**YOUR ASSIGNMENT**
With the images excluded, set down every line of the listing below exactly.

====

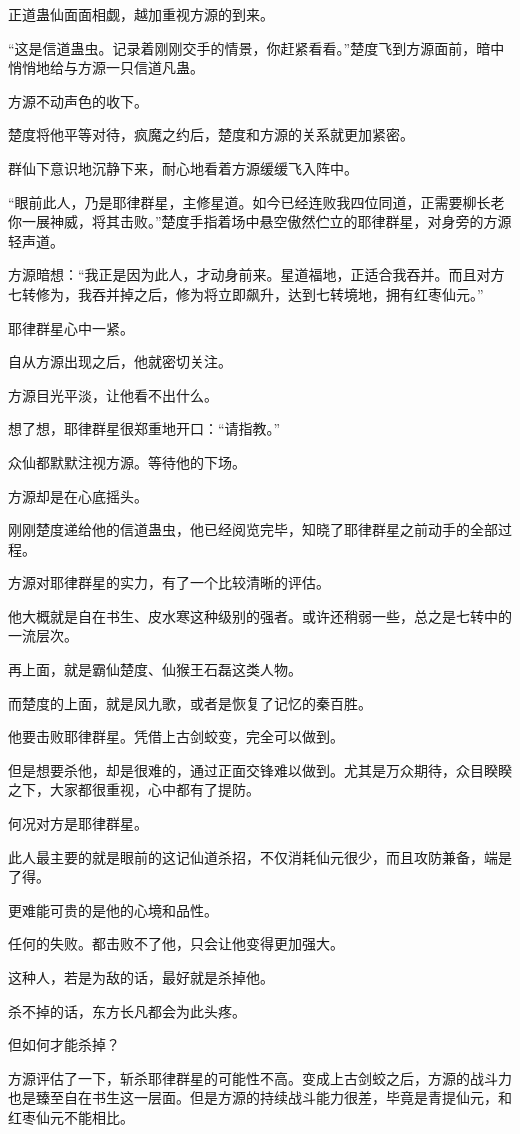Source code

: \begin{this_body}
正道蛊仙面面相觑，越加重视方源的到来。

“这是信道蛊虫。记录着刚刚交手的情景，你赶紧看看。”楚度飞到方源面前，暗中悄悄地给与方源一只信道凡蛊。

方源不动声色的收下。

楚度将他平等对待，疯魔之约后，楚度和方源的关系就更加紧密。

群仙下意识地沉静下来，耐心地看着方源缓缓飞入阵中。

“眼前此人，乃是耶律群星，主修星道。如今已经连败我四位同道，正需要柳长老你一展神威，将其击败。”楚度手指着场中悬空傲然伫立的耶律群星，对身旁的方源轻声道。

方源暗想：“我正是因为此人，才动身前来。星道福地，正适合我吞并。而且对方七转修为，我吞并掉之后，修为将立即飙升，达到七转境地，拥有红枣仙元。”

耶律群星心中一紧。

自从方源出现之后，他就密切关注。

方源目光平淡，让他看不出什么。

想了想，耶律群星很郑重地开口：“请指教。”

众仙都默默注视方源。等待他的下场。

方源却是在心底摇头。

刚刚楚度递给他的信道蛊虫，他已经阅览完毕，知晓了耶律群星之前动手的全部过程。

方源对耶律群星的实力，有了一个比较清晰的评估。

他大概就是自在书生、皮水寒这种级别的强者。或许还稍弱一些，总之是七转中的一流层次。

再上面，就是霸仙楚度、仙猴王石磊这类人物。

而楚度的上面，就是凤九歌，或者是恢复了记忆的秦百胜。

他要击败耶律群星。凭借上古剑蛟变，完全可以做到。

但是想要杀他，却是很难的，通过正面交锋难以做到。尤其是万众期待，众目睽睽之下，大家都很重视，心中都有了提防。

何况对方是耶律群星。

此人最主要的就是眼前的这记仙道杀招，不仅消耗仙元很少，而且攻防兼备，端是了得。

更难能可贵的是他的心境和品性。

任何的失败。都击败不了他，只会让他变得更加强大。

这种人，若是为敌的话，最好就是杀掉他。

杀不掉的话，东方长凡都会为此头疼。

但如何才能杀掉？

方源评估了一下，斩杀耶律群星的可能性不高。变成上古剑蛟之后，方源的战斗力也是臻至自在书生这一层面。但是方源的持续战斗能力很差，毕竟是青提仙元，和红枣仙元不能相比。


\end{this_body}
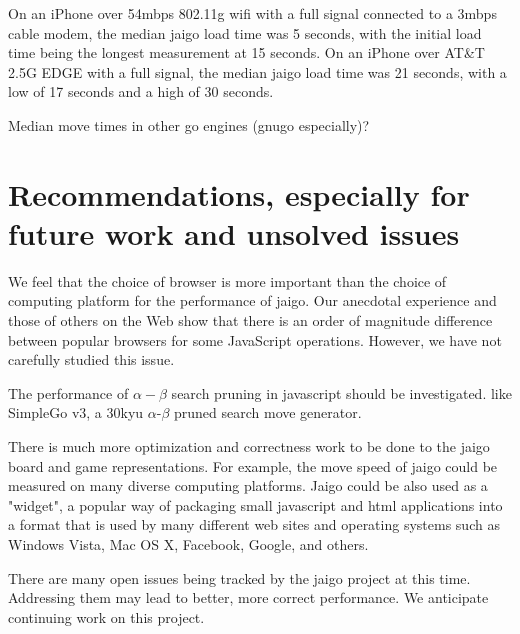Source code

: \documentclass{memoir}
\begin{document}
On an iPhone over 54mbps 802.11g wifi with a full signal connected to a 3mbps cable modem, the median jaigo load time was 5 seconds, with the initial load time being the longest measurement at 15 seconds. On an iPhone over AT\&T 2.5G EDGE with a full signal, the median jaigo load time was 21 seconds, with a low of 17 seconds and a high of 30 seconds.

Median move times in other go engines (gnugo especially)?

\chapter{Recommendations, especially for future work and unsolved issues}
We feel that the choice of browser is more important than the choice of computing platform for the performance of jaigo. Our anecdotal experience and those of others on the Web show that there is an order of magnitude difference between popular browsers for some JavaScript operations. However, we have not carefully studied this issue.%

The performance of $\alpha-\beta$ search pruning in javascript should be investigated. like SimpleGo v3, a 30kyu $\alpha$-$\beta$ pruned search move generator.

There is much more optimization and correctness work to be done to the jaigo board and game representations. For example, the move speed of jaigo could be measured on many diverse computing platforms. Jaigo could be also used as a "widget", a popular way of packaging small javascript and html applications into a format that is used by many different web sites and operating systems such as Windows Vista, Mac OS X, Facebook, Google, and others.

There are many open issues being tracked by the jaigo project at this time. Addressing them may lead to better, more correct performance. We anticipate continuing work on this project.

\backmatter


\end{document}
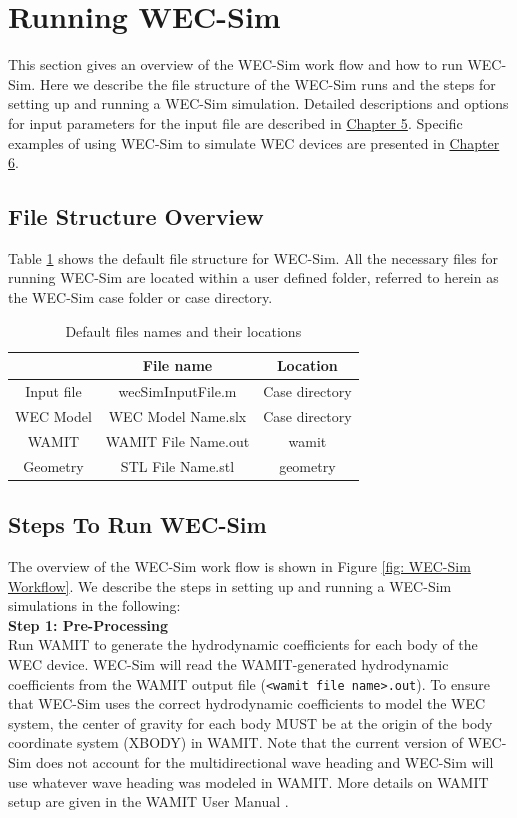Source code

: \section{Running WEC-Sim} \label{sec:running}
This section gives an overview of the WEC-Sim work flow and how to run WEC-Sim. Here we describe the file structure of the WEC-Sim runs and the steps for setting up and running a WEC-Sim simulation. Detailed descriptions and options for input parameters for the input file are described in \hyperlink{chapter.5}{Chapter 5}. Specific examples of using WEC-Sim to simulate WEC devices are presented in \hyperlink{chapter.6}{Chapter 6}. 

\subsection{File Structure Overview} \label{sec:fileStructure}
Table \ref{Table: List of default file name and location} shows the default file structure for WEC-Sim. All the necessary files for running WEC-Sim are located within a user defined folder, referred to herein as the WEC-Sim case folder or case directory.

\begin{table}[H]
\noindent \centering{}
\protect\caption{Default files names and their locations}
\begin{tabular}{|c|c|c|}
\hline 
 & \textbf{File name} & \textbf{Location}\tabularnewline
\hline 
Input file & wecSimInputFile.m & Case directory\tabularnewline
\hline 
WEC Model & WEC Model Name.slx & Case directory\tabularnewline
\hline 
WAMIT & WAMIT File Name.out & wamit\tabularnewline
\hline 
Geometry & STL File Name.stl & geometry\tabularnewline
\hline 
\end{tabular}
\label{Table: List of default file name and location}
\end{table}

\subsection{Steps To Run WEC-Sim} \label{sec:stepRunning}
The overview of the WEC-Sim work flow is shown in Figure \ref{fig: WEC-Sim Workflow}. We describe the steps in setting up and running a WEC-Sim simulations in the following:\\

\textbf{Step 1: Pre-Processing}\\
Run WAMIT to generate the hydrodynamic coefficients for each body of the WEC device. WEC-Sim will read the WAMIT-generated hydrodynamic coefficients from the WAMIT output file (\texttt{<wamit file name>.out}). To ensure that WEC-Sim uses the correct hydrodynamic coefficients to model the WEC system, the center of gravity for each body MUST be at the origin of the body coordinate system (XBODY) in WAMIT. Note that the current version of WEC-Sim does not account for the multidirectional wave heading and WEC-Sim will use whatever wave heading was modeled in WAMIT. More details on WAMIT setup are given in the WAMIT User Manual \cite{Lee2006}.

====

**ANSWER SPACE**
Source code

: \begin{this_body}
正道蛊仙面面相觑，越加重视方源的到来。

“这是信道蛊虫。记录着刚刚交手的情景，你赶紧看看。”楚度飞到方源面前，暗中悄悄地给与方源一只信道凡蛊。

方源不动声色的收下。

楚度将他平等对待，疯魔之约后，楚度和方源的关系就更加紧密。

群仙下意识地沉静下来，耐心地看着方源缓缓飞入阵中。

“眼前此人，乃是耶律群星，主修星道。如今已经连败我四位同道，正需要柳长老你一展神威，将其击败。”楚度手指着场中悬空傲然伫立的耶律群星，对身旁的方源轻声道。

方源暗想：“我正是因为此人，才动身前来。星道福地，正适合我吞并。而且对方七转修为，我吞并掉之后，修为将立即飙升，达到七转境地，拥有红枣仙元。”

耶律群星心中一紧。

自从方源出现之后，他就密切关注。

方源目光平淡，让他看不出什么。

想了想，耶律群星很郑重地开口：“请指教。”

众仙都默默注视方源。等待他的下场。

方源却是在心底摇头。

刚刚楚度递给他的信道蛊虫，他已经阅览完毕，知晓了耶律群星之前动手的全部过程。

方源对耶律群星的实力，有了一个比较清晰的评估。

他大概就是自在书生、皮水寒这种级别的强者。或许还稍弱一些，总之是七转中的一流层次。

再上面，就是霸仙楚度、仙猴王石磊这类人物。

而楚度的上面，就是凤九歌，或者是恢复了记忆的秦百胜。

他要击败耶律群星。凭借上古剑蛟变，完全可以做到。

但是想要杀他，却是很难的，通过正面交锋难以做到。尤其是万众期待，众目睽睽之下，大家都很重视，心中都有了提防。

何况对方是耶律群星。

此人最主要的就是眼前的这记仙道杀招，不仅消耗仙元很少，而且攻防兼备，端是了得。

更难能可贵的是他的心境和品性。

任何的失败。都击败不了他，只会让他变得更加强大。

这种人，若是为敌的话，最好就是杀掉他。

杀不掉的话，东方长凡都会为此头疼。

但如何才能杀掉？

方源评估了一下，斩杀耶律群星的可能性不高。变成上古剑蛟之后，方源的战斗力也是臻至自在书生这一层面。但是方源的持续战斗能力很差，毕竟是青提仙元，和红枣仙元不能相比。


\end{this_body}
Source code

: \documentclass{memoir}
\begin{document}
On an iPhone over 54mbps 802.11g wifi with a full signal connected to a 3mbps cable modem, the median jaigo load time was 5 seconds, with the initial load time being the longest measurement at 15 seconds. On an iPhone over AT\&T 2.5G EDGE with a full signal, the median jaigo load time was 21 seconds, with a low of 17 seconds and a high of 30 seconds.

Median move times in other go engines (gnugo especially)?

\chapter{Recommendations, especially for future work and unsolved issues}
We feel that the choice of browser is more important than the choice of computing platform for the performance of jaigo. Our anecdotal experience and those of others on the Web show that there is an order of magnitude difference between popular browsers for some JavaScript operations. However, we have not carefully studied this issue.%

The performance of $\alpha-\beta$ search pruning in javascript should be investigated. like SimpleGo v3, a 30kyu $\alpha$-$\beta$ pruned search move generator.

There is much more optimization and correctness work to be done to the jaigo board and game representations. For example, the move speed of jaigo could be measured on many diverse computing platforms. Jaigo could be also used as a "widget", a popular way of packaging small javascript and html applications into a format that is used by many different web sites and operating systems such as Windows Vista, Mac OS X, Facebook, Google, and others.

There are many open issues being tracked by the jaigo project at this time. Addressing them may lead to better, more correct performance. We anticipate continuing work on this project.

\backmatter


\end{document}
Source code

: \section{Running WEC-Sim} \label{sec:running}
This section gives an overview of the WEC-Sim work flow and how to run WEC-Sim. Here we describe the file structure of the WEC-Sim runs and the steps for setting up and running a WEC-Sim simulation. Detailed descriptions and options for input parameters for the input file are described in \hyperlink{chapter.5}{Chapter 5}. Specific examples of using WEC-Sim to simulate WEC devices are presented in \hyperlink{chapter.6}{Chapter 6}. 

\subsection{File Structure Overview} \label{sec:fileStructure}
Table \ref{Table: List of default file name and location} shows the default file structure for WEC-Sim. All the necessary files for running WEC-Sim are located within a user defined folder, referred to herein as the WEC-Sim case folder or case directory.

\begin{table}[H]
\noindent \centering{}
\protect\caption{Default files names and their locations}
\begin{tabular}{|c|c|c|}
\hline 
 & \textbf{File name} & \textbf{Location}\tabularnewline
\hline 
Input file & wecSimInputFile.m & Case directory\tabularnewline
\hline 
WEC Model & WEC Model Name.slx & Case directory\tabularnewline
\hline 
WAMIT & WAMIT File Name.out & wamit\tabularnewline
\hline 
Geometry & STL File Name.stl & geometry\tabularnewline
\hline 
\end{tabular}
\label{Table: List of default file name and location}
\end{table}

\subsection{Steps To Run WEC-Sim} \label{sec:stepRunning}
The overview of the WEC-Sim work flow is shown in Figure \ref{fig: WEC-Sim Workflow}. We describe the steps in setting up and running a WEC-Sim simulations in the following:\\

\textbf{Step 1: Pre-Processing}\\
Run WAMIT to generate the hydrodynamic coefficients for each body of the WEC device. WEC-Sim will read the WAMIT-generated hydrodynamic coefficients from the WAMIT output file (\texttt{<wamit file name>.out}). To ensure that WEC-Sim uses the correct hydrodynamic coefficients to model the WEC system, the center of gravity for each body MUST be at the origin of the body coordinate system (XBODY) in WAMIT. Note that the current version of WEC-Sim does not account for the multidirectional wave heading and WEC-Sim will use whatever wave heading was modeled in WAMIT. More details on WAMIT setup are given in the WAMIT User Manual \cite{Lee2006}.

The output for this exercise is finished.